━━━ Available records ━━━
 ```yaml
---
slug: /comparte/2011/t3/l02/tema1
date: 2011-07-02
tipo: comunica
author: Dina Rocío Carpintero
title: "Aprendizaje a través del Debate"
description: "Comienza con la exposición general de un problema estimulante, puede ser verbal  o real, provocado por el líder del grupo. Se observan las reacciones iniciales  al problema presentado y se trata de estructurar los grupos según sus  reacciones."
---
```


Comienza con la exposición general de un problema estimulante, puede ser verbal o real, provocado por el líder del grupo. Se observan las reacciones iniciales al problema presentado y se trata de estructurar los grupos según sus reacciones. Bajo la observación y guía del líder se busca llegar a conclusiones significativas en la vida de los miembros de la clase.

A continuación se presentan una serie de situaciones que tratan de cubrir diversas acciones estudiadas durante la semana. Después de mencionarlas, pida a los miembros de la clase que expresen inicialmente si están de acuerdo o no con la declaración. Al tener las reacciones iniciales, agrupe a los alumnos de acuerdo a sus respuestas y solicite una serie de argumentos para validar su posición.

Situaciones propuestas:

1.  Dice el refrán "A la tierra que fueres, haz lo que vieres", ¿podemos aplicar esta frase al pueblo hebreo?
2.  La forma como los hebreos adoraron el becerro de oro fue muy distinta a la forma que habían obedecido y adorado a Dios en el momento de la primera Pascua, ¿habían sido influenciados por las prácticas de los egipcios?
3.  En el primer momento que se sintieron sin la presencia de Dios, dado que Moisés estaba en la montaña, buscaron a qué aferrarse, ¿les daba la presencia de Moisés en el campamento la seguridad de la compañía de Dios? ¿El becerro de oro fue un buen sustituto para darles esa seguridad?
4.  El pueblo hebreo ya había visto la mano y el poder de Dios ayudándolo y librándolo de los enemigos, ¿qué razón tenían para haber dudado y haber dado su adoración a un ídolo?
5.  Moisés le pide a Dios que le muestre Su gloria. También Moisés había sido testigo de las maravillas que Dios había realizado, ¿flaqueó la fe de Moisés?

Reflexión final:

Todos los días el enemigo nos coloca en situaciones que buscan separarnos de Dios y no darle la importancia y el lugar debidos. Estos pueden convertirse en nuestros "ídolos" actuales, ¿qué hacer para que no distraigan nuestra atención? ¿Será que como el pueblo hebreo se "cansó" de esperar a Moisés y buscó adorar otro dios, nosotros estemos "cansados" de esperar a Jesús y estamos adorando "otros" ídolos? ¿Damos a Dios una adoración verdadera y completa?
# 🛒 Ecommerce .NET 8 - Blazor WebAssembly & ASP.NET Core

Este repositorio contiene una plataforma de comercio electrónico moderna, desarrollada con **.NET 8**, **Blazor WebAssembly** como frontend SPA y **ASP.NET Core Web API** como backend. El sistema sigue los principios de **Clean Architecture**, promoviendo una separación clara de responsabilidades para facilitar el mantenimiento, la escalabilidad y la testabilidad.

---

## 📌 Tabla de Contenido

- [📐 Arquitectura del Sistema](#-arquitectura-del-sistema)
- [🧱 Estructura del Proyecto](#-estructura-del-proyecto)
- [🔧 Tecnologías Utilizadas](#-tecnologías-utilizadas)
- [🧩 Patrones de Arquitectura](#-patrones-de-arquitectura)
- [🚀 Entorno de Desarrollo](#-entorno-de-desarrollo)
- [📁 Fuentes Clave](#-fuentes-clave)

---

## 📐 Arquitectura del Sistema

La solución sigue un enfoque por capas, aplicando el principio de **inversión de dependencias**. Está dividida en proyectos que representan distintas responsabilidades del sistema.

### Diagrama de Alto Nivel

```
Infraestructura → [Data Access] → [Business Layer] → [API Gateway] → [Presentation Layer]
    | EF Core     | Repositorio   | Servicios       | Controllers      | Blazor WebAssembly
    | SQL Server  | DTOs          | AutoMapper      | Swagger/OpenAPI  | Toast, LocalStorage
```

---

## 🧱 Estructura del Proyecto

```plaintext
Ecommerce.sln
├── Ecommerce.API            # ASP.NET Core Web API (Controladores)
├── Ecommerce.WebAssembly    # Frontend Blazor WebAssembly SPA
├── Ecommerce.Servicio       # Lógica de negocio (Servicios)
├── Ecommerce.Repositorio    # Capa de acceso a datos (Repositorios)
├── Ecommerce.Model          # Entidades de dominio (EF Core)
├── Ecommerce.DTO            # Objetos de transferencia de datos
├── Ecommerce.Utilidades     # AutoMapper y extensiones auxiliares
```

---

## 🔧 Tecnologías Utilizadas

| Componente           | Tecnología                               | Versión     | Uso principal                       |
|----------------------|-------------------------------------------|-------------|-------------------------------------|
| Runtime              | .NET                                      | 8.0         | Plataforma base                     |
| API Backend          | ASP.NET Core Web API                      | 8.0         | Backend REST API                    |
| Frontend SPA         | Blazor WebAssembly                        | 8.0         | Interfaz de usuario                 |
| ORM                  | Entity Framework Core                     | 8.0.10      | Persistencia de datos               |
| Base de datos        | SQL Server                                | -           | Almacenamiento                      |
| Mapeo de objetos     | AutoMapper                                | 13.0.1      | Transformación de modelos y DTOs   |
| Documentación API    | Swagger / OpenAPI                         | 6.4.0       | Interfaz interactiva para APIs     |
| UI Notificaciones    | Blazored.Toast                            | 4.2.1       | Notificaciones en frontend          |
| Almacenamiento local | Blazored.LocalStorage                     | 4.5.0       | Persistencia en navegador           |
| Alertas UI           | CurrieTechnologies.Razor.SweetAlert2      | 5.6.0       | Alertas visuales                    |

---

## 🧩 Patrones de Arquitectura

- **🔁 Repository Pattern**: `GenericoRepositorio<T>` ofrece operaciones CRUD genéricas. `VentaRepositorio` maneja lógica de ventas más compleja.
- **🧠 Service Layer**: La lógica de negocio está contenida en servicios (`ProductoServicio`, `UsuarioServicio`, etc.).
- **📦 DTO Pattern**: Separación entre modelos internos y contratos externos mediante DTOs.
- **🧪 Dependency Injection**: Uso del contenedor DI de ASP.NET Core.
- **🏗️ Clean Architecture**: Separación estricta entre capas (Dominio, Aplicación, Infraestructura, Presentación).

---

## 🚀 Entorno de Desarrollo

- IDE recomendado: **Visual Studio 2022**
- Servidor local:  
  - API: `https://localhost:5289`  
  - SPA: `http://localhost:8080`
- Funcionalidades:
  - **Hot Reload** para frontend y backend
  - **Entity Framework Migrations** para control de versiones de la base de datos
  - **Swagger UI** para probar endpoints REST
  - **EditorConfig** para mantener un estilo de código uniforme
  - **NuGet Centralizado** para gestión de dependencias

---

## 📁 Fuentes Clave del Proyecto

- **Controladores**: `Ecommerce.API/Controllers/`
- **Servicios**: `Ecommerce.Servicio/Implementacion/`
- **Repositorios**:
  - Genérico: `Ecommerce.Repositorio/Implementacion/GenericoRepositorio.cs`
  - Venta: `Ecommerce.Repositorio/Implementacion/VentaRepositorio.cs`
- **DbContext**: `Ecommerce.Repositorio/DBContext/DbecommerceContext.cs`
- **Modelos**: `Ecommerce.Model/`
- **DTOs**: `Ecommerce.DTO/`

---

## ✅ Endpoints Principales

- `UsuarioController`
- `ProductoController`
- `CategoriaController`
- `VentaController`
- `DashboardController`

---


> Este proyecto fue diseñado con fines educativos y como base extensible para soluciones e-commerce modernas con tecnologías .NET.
━━━
◆ Task to carry out ◆
An exact copy of the listing above is what this exercise asks for.

◆ Response area ◆
 ```yaml
---
slug: /comparte/2011/t3/l02/tema1
date: 2011-07-02
tipo: comunica
author: Dina Rocío Carpintero
title: "Aprendizaje a través del Debate"
description: "Comienza con la exposición general de un problema estimulante, puede ser verbal  o real, provocado por el líder del grupo. Se observan las reacciones iniciales  al problema presentado y se trata de estructurar los grupos según sus  reacciones."
---
```


Comienza con la exposición general de un problema estimulante, puede ser verbal o real, provocado por el líder del grupo. Se observan las reacciones iniciales al problema presentado y se trata de estructurar los grupos según sus reacciones. Bajo la observación y guía del líder se busca llegar a conclusiones significativas en la vida de los miembros de la clase.

A continuación se presentan una serie de situaciones que tratan de cubrir diversas acciones estudiadas durante la semana. Después de mencionarlas, pida a los miembros de la clase que expresen inicialmente si están de acuerdo o no con la declaración. Al tener las reacciones iniciales, agrupe a los alumnos de acuerdo a sus respuestas y solicite una serie de argumentos para validar su posición.

Situaciones propuestas:

1.  Dice el refrán "A la tierra que fueres, haz lo que vieres", ¿podemos aplicar esta frase al pueblo hebreo?
2.  La forma como los hebreos adoraron el becerro de oro fue muy distinta a la forma que habían obedecido y adorado a Dios en el momento de la primera Pascua, ¿habían sido influenciados por las prácticas de los egipcios?
3.  En el primer momento que se sintieron sin la presencia de Dios, dado que Moisés estaba en la montaña, buscaron a qué aferrarse, ¿les daba la presencia de Moisés en el campamento la seguridad de la compañía de Dios? ¿El becerro de oro fue un buen sustituto para darles esa seguridad?
4.  El pueblo hebreo ya había visto la mano y el poder de Dios ayudándolo y librándolo de los enemigos, ¿qué razón tenían para haber dudado y haber dado su adoración a un ídolo?
5.  Moisés le pide a Dios que le muestre Su gloria. También Moisés había sido testigo de las maravillas que Dios había realizado, ¿flaqueó la fe de Moisés?

Reflexión final:

Todos los días el enemigo nos coloca en situaciones que buscan separarnos de Dios y no darle la importancia y el lugar debidos. Estos pueden convertirse en nuestros "ídolos" actuales, ¿qué hacer para que no distraigan nuestra atención? ¿Será que como el pueblo hebreo se "cansó" de esperar a Moisés y buscó adorar otro dios, nosotros estemos "cansados" de esperar a Jesús y estamos adorando "otros" ídolos? ¿Damos a Dios una adoración verdadera y completa?
# 🛒 Ecommerce .NET 8 - Blazor WebAssembly & ASP.NET Core

Este repositorio contiene una plataforma de comercio electrónico moderna, desarrollada con **.NET 8**, **Blazor WebAssembly** como frontend SPA y **ASP.NET Core Web API** como backend. El sistema sigue los principios de **Clean Architecture**, promoviendo una separación clara de responsabilidades para facilitar el mantenimiento, la escalabilidad y la testabilidad.

---

## 📌 Tabla de Contenido

- [📐 Arquitectura del Sistema](#-arquitectura-del-sistema)
- [🧱 Estructura del Proyecto](#-estructura-del-proyecto)
- [🔧 Tecnologías Utilizadas](#-tecnologías-utilizadas)
- [🧩 Patrones de Arquitectura](#-patrones-de-arquitectura)
- [🚀 Entorno de Desarrollo](#-entorno-de-desarrollo)
- [📁 Fuentes Clave](#-fuentes-clave)

---

## 📐 Arquitectura del Sistema

La solución sigue un enfoque por capas, aplicando el principio de **inversión de dependencias**. Está dividida en proyectos que representan distintas responsabilidades del sistema.

### Diagrama de Alto Nivel

```
Infraestructura → [Data Access] → [Business Layer] → [API Gateway] → [Presentation Layer]
    | EF Core     | Repositorio   | Servicios       | Controllers      | Blazor WebAssembly
    | SQL Server  | DTOs          | AutoMapper      | Swagger/OpenAPI  | Toast, LocalStorage
```

---

## 🧱 Estructura del Proyecto

```plaintext
Ecommerce.sln
├── Ecommerce.API            # ASP.NET Core Web API (Controladores)
├── Ecommerce.WebAssembly    # Frontend Blazor WebAssembly SPA
├── Ecommerce.Servicio       # Lógica de negocio (Servicios)
├── Ecommerce.Repositorio    # Capa de acceso a datos (Repositorios)
├── Ecommerce.Model          # Entidades de dominio (EF Core)
├── Ecommerce.DTO            # Objetos de transferencia de datos
├── Ecommerce.Utilidades     # AutoMapper y extensiones auxiliares
```

---

## 🔧 Tecnologías Utilizadas

| Componente           | Tecnología                               | Versión     | Uso principal                       |
|----------------------|-------------------------------------------|-------------|-------------------------------------|
| Runtime              | .NET                                      | 8.0         | Plataforma base                     |
| API Backend          | ASP.NET Core Web API                      | 8.0         | Backend REST API                    |
| Frontend SPA         | Blazor WebAssembly                        | 8.0         | Interfaz de usuario                 |
| ORM                  | Entity Framework Core                     | 8.0.10      | Persistencia de datos               |
| Base de datos        | SQL Server                                | -           | Almacenamiento                      |
| Mapeo de objetos     | AutoMapper                                | 13.0.1      | Transformación de modelos y DTOs   |
| Documentación API    | Swagger / OpenAPI                         | 6.4.0       | Interfaz interactiva para APIs     |
| UI Notificaciones    | Blazored.Toast                            | 4.2.1       | Notificaciones en frontend          |
| Almacenamiento local | Blazored.LocalStorage                     | 4.5.0       | Persistencia en navegador           |
| Alertas UI           | CurrieTechnologies.Razor.SweetAlert2      | 5.6.0       | Alertas visuales                    |

---

## 🧩 Patrones de Arquitectura

- **🔁 Repository Pattern**: `GenericoRepositorio<T>` ofrece operaciones CRUD genéricas. `VentaRepositorio` maneja lógica de ventas más compleja.
- **🧠 Service Layer**: La lógica de negocio está contenida en servicios (`ProductoServicio`, `UsuarioServicio`, etc.).
- **📦 DTO Pattern**: Separación entre modelos internos y contratos externos mediante DTOs.
- **🧪 Dependency Injection**: Uso del contenedor DI de ASP.NET Core.
- **🏗️ Clean Architecture**: Separación estricta entre capas (Dominio, Aplicación, Infraestructura, Presentación).

---

## 🚀 Entorno de Desarrollo

- IDE recomendado: **Visual Studio 2022**
- Servidor local:  
  - API: `https://localhost:5289`  
  - SPA: `http://localhost:8080`
- Funcionalidades:
  - **Hot Reload** para frontend y backend
  - **Entity Framework Migrations** para control de versiones de la base de datos
  - **Swagger UI** para probar endpoints REST
  - **EditorConfig** para mantener un estilo de código uniforme
  - **NuGet Centralizado** para gestión de dependencias

---

## 📁 Fuentes Clave del Proyecto

- **Controladores**: `Ecommerce.API/Controllers/`
- **Servicios**: `Ecommerce.Servicio/Implementacion/`
- **Repositorios**:
  - Genérico: `Ecommerce.Repositorio/Implementacion/GenericoRepositorio.cs`
  - Venta: `Ecommerce.Repositorio/Implementacion/VentaRepositorio.cs`
- **DbContext**: `Ecommerce.Repositorio/DBContext/DbecommerceContext.cs`
- **Modelos**: `Ecommerce.Model/`
- **DTOs**: `Ecommerce.DTO/`

---

## ✅ Endpoints Principales

- `UsuarioController`
- `ProductoController`
- `CategoriaController`
- `VentaController`
- `DashboardController`

---


> Este proyecto fue diseñado con fines educativos y como base extensible para soluciones e-commerce modernas con tecnologías .NET.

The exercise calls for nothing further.